### WHAT TO WORK ON
Please filter the data below down to the lines holding the string "static".

### RECORDS FOR THIS TASK
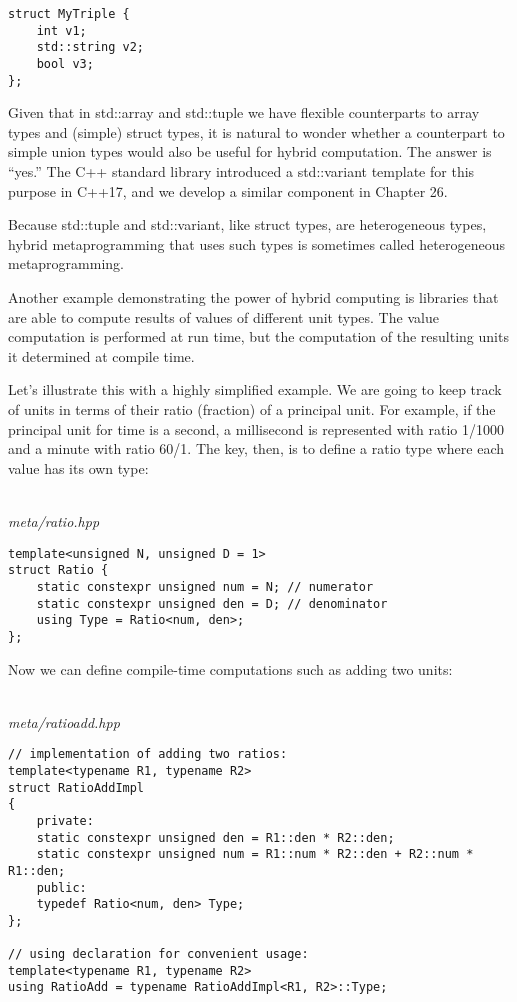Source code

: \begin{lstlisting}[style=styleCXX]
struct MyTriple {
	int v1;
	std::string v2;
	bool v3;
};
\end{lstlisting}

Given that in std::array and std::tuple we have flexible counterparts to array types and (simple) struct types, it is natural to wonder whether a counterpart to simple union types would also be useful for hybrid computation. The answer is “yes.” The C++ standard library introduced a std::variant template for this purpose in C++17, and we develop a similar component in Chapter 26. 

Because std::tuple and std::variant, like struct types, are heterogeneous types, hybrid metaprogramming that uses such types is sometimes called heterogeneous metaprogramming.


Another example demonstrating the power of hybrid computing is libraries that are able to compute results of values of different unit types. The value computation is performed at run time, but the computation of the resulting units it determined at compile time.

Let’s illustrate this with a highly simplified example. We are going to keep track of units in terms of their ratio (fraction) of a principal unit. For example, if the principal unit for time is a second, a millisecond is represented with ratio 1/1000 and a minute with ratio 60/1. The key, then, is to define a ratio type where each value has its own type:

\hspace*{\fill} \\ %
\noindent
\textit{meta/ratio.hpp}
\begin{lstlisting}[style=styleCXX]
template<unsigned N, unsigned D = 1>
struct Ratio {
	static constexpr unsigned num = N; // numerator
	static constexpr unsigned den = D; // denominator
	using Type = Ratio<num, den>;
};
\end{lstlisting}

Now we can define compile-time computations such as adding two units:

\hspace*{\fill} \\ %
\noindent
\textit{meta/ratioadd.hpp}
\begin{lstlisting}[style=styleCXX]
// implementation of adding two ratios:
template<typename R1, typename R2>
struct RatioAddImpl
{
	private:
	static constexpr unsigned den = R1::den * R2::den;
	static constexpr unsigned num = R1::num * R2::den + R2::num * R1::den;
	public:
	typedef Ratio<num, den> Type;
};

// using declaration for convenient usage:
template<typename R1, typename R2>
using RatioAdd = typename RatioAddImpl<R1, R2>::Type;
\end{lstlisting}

### RESPONSE AREA
	static constexpr unsigned num = N; // numerator
	static constexpr unsigned den = D; // denominator
	static constexpr unsigned den = R1::den * R2::den;
	static constexpr unsigned num = R1::num * R2::den + R2::num * R1::den;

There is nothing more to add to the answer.